Nancy is a hard model to draw. Her face is tiny and her features are delicate — like a pixie — so when I draw her sitting up, her head always looks too small. I was kind of happy to look at her from this angle, despite the foreshortening. The pose was 30 minutes and the paper is Canson Moulin du Roy, which has a beautiful, soft surface that I find ideal for life drawing. It’s much more responsive to light touches of the brush than Arches (which I’ve been struggling with for weeks) and those lost edges (where her hair goes into the shadow) are easier to achieve. I just read a bit about the paper and this is the quote I find on most websites: special mass and surface sizing allows even and easy pigment spreading and wet strength. I definitely will be using this paper again.


14 Comments on “Nancy”

  1. As always what I like in your work are your colors
    They are zoo clean, I just love it

    Bye bye


  2. Hi Shari — lovely image. Was that coldpress or hotpress?


  3. texastom46 says:

    Well, I can tell you that you did a truly lovely job with this piece. Working credibly with such severe foreshortening can be a challenge, one which you met admirably!


  4. Charles says:

    Shari, This paper Moulin du Roy was reviewed lately in the Pratique des Arts magazine. The comments were very good, as yours. Dis you find it in Montreal (L’Avenue des Arts on Victoria?) I would like to try it.


  5. Tony says:

    This is lovely Shari and shows how much you’re enjoying rediscovering life drawing. Just wondering if you now feel that 30 mins is the right compromise for you in terms of retaining freshness and spontaneity whilst still capturing what you want from the pose? Best, Tony


    • It’s funny you should ask that Tony since I was thinking about that today. I much prefer a one-hour pose. I find that in 30 minutes, I have 10 to do the drawing and 20 to paint. That’s not much time. Our drawing group works by consensus, though, and I guess more people prefer the shorter pose. Our last pose is supposed to be one hour, but with breaks, it never ends up being that, so mostly we do three half-hours poses. It’s just not quite enough time to properly get things done.


  6. Ross says:

    I like this composition… such an interesting, almost-abstract shape that you have constructed here. I would have probably liked to see the dangling left hand included… but, that the same time, I also like the way that it is cut off.
    So, if you were doing this pose again, would you shift the body to the right to include the hand, or not?

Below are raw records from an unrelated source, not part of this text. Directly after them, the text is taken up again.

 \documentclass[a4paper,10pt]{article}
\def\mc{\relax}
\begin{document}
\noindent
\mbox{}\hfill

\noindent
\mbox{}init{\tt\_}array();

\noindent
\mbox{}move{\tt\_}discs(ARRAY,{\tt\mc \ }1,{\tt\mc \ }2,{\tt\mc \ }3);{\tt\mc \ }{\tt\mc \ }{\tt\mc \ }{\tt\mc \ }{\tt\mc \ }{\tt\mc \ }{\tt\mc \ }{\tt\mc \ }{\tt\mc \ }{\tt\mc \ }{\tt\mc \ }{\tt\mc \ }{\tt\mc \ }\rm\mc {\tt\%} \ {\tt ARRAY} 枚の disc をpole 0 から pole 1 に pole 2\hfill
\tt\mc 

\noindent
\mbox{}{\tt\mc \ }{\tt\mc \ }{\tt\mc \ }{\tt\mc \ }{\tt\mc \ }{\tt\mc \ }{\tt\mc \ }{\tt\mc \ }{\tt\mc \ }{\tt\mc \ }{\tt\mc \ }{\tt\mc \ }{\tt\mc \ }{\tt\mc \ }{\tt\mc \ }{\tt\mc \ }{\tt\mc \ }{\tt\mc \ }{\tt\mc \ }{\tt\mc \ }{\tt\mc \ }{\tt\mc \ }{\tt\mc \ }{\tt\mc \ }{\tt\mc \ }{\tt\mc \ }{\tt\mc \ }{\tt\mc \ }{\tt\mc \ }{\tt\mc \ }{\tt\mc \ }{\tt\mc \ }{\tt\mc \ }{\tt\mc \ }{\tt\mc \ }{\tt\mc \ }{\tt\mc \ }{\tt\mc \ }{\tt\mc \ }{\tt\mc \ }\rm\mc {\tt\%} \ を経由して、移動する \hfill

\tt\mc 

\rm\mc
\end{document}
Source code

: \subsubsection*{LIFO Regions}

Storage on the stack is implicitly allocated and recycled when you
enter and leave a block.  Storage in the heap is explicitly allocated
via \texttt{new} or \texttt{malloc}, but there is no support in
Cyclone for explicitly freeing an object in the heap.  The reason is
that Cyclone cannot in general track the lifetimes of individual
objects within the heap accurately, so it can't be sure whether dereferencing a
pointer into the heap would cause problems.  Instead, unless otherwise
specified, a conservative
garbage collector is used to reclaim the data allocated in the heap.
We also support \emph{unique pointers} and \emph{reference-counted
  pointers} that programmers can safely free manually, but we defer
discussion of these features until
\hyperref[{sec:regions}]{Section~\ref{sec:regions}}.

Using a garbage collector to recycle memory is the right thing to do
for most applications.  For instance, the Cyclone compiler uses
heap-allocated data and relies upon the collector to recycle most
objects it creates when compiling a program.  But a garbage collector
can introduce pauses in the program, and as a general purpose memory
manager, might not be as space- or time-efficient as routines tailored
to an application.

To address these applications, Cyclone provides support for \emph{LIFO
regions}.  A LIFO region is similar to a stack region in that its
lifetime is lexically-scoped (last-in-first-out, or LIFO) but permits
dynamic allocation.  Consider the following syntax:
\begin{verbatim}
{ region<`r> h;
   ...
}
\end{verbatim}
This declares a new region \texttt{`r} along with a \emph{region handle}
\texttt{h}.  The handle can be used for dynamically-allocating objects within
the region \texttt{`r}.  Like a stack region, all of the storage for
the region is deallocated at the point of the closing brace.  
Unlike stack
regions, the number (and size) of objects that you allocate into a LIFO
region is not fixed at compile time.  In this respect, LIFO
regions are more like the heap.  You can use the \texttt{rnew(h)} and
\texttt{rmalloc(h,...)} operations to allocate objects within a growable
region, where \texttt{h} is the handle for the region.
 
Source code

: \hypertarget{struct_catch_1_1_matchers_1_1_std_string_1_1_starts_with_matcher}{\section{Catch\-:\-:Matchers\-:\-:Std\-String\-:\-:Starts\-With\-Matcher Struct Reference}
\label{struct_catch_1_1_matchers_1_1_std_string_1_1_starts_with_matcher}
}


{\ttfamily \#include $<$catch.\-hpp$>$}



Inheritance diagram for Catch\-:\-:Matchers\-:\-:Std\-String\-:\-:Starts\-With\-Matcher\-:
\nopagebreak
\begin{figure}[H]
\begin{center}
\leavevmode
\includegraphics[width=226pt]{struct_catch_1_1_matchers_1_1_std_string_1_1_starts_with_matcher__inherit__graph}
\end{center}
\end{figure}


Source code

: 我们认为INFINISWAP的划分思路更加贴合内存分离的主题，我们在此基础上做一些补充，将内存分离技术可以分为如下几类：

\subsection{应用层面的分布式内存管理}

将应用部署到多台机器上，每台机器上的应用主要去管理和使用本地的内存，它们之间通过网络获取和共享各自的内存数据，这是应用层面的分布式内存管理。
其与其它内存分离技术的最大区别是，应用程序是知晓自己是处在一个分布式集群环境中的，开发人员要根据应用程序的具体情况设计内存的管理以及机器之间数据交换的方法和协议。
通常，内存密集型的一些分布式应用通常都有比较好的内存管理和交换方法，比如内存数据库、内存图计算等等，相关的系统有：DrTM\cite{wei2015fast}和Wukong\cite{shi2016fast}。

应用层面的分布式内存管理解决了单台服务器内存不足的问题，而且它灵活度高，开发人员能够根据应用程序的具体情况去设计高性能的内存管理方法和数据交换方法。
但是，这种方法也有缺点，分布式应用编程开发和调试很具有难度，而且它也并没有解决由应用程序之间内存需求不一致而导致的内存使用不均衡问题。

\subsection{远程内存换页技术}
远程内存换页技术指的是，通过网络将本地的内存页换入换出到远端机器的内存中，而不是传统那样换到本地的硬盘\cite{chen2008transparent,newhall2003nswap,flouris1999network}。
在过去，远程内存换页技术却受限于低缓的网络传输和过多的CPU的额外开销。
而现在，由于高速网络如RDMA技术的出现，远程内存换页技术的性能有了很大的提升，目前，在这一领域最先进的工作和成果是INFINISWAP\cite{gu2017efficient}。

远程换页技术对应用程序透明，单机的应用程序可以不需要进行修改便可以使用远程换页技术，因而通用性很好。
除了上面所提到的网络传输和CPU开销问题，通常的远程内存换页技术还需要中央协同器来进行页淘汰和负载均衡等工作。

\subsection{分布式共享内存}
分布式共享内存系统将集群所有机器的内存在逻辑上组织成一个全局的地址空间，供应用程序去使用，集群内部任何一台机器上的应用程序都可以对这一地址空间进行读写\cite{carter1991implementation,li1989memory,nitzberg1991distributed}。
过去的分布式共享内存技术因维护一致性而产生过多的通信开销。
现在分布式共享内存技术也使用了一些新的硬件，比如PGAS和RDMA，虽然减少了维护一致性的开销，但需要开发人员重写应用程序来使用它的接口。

    • Thanks Ross. I guess if I had to do this again I might have tried to include that hand. But in the thirty minute time frame it’s so hard to do any planning. You look at the pose, in my case you think somthing like “Yikes, this is really hard, where do I begin?” and then you start drawing somewhere and hope for the best.


  7. drawandshoot says:

    Beautiful work, Shari. The delicacy of the tones and lines make the drawing so intimate.